(Source data)
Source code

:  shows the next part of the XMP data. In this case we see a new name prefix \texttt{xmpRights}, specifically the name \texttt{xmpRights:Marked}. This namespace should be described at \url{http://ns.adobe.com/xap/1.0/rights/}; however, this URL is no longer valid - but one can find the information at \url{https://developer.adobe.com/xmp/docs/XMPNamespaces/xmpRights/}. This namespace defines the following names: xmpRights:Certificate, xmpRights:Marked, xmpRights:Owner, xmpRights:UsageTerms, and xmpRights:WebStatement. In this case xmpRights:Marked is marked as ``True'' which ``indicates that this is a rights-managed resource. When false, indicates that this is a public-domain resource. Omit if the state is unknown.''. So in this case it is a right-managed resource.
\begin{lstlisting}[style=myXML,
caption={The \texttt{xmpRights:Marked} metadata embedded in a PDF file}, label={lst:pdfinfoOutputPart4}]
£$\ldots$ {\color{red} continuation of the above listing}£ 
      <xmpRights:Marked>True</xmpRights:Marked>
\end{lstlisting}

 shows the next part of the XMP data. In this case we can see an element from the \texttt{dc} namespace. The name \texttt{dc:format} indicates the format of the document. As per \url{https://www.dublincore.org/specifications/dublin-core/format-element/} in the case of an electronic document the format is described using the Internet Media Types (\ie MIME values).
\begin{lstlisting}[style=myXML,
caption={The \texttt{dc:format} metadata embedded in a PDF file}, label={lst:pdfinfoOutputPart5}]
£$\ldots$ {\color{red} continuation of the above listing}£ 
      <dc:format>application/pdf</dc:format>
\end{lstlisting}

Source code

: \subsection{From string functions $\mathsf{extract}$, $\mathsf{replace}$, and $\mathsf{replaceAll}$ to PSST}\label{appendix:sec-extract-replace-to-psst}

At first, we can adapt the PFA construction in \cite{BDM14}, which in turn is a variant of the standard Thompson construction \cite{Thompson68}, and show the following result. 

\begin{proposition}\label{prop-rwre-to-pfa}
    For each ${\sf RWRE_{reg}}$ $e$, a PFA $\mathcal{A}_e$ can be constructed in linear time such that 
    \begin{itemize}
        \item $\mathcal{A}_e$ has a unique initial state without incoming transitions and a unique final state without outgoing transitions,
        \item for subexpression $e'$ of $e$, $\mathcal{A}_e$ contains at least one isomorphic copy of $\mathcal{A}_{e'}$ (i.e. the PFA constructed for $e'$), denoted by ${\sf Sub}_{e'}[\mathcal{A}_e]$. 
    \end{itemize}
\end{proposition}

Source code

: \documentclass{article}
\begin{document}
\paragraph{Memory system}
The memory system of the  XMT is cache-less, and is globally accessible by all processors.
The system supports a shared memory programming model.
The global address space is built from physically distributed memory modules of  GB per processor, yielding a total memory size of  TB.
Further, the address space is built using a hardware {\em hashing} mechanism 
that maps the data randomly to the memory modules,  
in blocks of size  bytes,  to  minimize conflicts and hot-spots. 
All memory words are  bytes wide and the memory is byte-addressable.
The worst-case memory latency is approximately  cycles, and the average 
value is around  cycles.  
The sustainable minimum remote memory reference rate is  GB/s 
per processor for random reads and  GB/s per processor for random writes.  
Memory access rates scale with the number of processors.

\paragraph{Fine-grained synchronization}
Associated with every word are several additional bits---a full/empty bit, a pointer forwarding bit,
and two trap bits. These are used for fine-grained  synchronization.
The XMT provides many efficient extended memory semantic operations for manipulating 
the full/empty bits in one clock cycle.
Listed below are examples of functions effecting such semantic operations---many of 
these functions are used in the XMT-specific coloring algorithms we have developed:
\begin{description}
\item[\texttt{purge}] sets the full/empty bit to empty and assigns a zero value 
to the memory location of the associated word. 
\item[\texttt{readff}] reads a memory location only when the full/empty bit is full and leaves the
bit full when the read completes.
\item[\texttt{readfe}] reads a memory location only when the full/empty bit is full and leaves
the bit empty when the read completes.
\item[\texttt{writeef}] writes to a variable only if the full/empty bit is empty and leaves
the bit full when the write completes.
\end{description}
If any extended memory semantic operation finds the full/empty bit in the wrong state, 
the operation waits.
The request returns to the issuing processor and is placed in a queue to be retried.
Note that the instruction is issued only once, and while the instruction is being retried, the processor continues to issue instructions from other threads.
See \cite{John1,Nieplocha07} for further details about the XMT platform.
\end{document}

■ WHAT THE EXERCISE ASKS ■
Starting at the line above that holds "that maps the" and ending at the line that holds "Associated with every", transcribe each line exactly and include no other lines.

■ EXERCISE SOLUTION ■
that maps the data randomly to the memory modules,  
in blocks of size  bytes,  to  minimize conflicts and hot-spots. 
All memory words are  bytes wide and the memory is byte-addressable.
The worst-case memory latency is approximately  cycles, and the average 
value is around  cycles.  
The sustainable minimum remote memory reference rate is  GB/s 
per processor for random reads and  GB/s per processor for random writes.  
Memory access rates scale with the number of processors.

\paragraph{Fine-grained synchronization}
Associated with every word are several additional bits---a full/empty bit, a pointer forwarding bit,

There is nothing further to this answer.